INSTRUCTIONS TO FOLLOW - State how many lines in the following entries contain the word "template". No other output.
── THE DATA
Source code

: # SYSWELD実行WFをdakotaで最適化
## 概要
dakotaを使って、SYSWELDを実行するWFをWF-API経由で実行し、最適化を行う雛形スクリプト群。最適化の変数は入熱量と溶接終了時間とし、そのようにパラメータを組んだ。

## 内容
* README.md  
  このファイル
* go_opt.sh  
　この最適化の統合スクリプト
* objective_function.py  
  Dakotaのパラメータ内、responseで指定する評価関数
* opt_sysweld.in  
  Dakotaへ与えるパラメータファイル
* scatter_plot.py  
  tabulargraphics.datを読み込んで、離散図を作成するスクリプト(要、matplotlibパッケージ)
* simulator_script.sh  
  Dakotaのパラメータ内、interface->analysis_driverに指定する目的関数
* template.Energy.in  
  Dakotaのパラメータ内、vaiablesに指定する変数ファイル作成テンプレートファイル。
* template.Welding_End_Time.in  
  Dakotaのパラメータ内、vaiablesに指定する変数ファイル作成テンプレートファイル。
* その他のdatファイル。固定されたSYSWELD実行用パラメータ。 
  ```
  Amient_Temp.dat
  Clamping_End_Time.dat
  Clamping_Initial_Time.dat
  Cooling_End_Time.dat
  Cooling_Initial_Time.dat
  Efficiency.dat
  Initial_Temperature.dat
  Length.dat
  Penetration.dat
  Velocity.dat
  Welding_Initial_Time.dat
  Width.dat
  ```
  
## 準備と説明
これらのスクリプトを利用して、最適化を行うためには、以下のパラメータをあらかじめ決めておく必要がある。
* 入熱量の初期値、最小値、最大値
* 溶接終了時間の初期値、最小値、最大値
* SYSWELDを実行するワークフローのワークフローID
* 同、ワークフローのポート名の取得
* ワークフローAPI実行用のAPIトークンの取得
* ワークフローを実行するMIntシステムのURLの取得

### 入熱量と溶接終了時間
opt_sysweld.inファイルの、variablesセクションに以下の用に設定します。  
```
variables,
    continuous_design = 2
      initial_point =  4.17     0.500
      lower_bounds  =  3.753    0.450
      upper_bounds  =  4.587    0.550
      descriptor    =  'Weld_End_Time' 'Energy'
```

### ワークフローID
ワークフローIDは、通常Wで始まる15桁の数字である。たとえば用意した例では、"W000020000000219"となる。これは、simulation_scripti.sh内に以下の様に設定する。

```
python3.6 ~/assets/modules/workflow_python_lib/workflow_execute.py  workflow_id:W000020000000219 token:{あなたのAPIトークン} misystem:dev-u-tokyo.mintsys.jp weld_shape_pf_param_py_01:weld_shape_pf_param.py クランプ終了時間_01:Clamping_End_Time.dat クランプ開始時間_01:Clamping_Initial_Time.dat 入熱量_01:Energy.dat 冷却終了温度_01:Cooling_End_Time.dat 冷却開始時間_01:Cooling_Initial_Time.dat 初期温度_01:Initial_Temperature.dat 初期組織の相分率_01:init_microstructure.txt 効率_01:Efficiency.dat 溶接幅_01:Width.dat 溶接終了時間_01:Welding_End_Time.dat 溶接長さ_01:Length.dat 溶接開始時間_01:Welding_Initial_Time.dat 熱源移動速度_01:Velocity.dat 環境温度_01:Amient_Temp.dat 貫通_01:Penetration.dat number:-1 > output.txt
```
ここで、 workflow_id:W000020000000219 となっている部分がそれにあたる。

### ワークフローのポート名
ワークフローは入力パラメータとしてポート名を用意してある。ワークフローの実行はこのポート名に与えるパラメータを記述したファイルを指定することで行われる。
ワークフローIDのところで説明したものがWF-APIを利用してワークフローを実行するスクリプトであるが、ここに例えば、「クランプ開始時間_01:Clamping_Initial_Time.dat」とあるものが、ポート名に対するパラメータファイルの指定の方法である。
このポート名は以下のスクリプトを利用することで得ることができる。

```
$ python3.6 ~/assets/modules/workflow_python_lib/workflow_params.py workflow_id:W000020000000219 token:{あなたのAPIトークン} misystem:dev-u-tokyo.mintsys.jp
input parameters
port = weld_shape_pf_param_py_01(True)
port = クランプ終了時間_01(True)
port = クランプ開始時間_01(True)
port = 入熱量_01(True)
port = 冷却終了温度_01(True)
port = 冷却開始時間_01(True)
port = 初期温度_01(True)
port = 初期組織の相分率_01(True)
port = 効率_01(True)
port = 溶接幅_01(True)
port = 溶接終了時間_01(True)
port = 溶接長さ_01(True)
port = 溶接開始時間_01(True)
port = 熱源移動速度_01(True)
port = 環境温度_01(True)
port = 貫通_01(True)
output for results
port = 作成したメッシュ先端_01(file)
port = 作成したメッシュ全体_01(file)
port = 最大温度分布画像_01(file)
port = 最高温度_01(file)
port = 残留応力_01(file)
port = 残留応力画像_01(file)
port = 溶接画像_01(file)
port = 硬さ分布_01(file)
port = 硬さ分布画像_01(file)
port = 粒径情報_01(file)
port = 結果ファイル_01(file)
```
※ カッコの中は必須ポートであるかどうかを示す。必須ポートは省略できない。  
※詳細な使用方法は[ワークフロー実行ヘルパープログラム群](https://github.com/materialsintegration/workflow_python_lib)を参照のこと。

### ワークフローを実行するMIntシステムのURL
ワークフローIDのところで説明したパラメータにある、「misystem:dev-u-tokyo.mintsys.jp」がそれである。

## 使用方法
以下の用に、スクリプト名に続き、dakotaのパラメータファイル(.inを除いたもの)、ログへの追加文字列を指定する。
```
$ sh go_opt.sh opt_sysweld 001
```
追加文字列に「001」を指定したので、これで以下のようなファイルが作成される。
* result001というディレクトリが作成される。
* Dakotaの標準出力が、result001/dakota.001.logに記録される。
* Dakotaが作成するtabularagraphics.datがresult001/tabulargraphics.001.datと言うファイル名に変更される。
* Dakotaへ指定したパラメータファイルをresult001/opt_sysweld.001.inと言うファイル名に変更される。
────
OUTPUT - 2